Summary
In Johnson v. Ravitch (113 App. Div. 810) this court passed upon the amount for which an attorney should have a lien where he was superseded by another attorney.
Summary of this case from Martin v. CampOpinion
June 27, 1906.
William W. Goodrich [ Alfred C. Cowan with him on the brief], for the appellant.
W. Lester Wemple, for the respondent.
The relation of attorney and client is one of the highest trust and confidence, and it is therefore the unquestioned rule that a client may change his attorney at will, cause or no cause.
This action is to recover damages for personal injuries by negligence, and the superseded attorney for the plaintiff brought it under an agreement with her that he was to receive 50 per cent. of any sum recovered by settlement or judgment. The cause was at issue and on the calendar of the Supreme Court in Kings county for trial. The practice of that court (well known to the bar) is to have a general call of its general calendar periodically on due notice of 500 causes, or less, in numerical order, to ascertain the causes ready for trial, and as a warning that they are about to reach the day calendar for trial. The causes marked off on such a call lose their priority over the causes marked ready. Upon such a call this cause was called and marked off for the reason that the plaintiff's attorney did not answer on the call.
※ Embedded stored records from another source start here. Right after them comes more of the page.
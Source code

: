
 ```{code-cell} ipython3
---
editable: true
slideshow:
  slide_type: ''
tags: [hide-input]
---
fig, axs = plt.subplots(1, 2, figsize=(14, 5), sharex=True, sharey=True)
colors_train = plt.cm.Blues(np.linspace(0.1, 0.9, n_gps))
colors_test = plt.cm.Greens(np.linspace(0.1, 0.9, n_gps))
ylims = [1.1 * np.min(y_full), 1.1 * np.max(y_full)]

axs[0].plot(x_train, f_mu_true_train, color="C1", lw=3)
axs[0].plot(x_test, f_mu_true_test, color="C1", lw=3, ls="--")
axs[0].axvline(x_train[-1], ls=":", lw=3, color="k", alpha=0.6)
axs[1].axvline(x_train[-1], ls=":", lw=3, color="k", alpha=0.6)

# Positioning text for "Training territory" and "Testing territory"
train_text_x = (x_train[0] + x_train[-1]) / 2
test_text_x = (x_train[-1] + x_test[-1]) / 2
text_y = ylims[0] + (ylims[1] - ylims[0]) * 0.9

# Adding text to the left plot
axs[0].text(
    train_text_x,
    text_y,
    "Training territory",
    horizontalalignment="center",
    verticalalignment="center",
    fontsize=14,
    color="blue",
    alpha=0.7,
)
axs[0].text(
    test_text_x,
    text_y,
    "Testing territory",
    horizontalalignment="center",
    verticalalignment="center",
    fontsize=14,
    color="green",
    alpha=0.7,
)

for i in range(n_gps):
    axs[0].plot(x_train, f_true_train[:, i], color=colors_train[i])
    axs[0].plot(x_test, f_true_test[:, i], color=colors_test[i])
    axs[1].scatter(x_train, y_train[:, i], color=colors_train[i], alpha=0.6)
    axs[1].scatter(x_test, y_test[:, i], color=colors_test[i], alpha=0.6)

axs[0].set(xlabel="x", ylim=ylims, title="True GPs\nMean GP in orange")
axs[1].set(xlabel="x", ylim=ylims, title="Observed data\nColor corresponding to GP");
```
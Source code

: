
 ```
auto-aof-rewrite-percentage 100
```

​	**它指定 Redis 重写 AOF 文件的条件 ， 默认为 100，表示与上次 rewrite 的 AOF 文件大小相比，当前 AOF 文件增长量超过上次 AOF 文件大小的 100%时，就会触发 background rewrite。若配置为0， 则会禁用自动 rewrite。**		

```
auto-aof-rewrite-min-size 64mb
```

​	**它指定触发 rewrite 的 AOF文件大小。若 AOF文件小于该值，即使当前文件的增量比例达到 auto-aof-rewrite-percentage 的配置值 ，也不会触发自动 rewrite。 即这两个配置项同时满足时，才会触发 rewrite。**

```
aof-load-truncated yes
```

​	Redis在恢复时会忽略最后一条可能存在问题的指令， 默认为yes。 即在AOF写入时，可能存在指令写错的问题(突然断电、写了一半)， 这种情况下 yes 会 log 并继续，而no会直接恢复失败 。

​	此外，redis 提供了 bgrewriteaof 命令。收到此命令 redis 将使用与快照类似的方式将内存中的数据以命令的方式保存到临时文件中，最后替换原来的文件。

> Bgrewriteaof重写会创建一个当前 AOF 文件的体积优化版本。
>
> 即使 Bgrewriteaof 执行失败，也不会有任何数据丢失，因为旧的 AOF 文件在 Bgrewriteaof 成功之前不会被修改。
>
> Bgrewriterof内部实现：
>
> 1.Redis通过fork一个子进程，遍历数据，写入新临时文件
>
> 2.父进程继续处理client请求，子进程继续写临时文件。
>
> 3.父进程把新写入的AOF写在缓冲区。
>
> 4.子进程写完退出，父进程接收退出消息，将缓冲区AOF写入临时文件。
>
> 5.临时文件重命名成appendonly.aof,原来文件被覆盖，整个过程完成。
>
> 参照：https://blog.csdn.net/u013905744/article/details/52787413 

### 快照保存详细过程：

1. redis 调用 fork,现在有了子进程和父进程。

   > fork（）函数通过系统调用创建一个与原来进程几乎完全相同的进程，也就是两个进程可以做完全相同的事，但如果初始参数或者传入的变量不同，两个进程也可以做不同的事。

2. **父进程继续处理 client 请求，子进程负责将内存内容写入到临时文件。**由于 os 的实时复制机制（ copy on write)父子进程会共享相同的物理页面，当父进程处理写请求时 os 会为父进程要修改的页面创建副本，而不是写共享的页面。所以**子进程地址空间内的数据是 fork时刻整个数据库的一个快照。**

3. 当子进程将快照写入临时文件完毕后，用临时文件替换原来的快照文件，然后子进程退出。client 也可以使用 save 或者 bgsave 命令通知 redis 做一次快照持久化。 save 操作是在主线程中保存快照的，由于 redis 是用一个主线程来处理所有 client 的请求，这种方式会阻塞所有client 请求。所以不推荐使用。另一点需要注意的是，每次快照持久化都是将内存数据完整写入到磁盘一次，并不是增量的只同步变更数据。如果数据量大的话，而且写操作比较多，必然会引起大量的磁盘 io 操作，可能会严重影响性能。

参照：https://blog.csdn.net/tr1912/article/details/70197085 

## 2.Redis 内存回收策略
The result was to postpone the plaintiff's cause below 326 causes subsequent to hers on the calendar, and this would delay the trial of her cause some months, owing in some measure to the lack of trial judges.
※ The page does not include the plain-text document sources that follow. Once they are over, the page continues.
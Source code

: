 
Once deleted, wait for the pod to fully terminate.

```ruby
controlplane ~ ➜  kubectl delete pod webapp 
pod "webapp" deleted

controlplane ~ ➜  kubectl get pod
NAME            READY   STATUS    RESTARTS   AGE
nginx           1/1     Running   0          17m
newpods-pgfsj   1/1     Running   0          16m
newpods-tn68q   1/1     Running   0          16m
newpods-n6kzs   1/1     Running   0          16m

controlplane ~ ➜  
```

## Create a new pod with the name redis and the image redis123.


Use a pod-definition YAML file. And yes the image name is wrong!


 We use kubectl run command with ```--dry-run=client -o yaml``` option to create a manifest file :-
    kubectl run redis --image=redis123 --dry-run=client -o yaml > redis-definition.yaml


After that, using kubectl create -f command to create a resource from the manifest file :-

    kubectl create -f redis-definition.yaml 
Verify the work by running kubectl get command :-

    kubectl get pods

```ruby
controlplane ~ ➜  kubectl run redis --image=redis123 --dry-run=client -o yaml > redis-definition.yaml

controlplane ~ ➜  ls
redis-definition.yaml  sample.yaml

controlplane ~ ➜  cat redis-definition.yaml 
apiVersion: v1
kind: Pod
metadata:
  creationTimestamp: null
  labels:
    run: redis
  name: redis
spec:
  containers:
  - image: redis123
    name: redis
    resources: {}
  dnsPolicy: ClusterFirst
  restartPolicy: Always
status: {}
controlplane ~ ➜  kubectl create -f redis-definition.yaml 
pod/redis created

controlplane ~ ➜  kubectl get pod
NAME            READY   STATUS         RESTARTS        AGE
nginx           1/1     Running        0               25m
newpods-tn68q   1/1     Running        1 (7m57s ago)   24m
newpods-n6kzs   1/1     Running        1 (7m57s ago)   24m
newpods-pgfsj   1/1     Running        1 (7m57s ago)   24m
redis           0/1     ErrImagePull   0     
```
Thereupon the plaintiff obtained an order to show cause on her affidavit why an order should not be made substituting other attorneys in the stead of her said attorney, and fixing his compensation "for services herein to date, and declaring said sum a first lien upon any recovery had in this action," her affidavit stating that she was without means to pay him presently.
No question was made that the attorney's compensation had to be fixed, nor is any such question made now; on the contrary, the fixing of such compensation was voluntarily submitted to the court by both sides. The attorney therefore submitted his own and three other affidavits to the court below, reciting what had been done by him as attorney, and giving facts to excuse him in the matter of his said neglect, and to show that he had not been guilty of misconduct, all of which of course bore on the question of whether he was entitled to any compensation, and if so how much.
The learned judge below did nothing but decide the question submitted to him — he granted the order of substitution, fixing therein the amount to be paid the superseded attorney for his services at $50, and making the same a first lien on any recovery whether by settlement or judgment.
If we reverse the order it can only be on the ground that the amount allowed is too small. I do not see how we can say it was too small. The attorney had done practically nothing except draw the complaint and put the cause on the calendar. The learned judge below knew the attorney, was competent to put a true value on the service he had rendered, and it must not be overlooked that the case was submitted to him for that very purpose. The first point of the brief of the said attorney on this appeal is that he was not guilty of misconduct; the second is that "the court failed to protect" his interest; the third is that it erred in directing him to deliver the papers to his successors, for the reason that it thereby destroyed his lien; the fourth is that the order should be modified to the effect that his lien and contract "be in nowise impaired by this order, but remain in full force and effect;" and the last is the inconsistent one that the order be reversed, for which no reason is assigned at all. The order expressly gives the attorney a first lien, so that the request that it be so modified as to preserve his lien is needless, as is the case for the same reason with the point that his lien is destroyed by the direction to deliver over the papers. As to his contract, it is at an end, for the law will not permit him to be paid for services which he does not perform. The law is not so inconsistent, not to say unjust, as that. Every attorney enters into the service of his client subject to the rule that his client may dismiss or supersede him at will; and if he makes a contract for future services to his client, it is necessarily subject to such rule, and made with full knowledge that he may never perform such service, for the reason that his client may not keep him, and that in that event he will not be paid therefor, but will be entitled to compensation only for the services he has actually rendered.
The order should be affirmed.
JENKS, HOOKER, RICH and MILLER, JJ., concurred.
Order affirmed, with ten dollars costs and disbursements.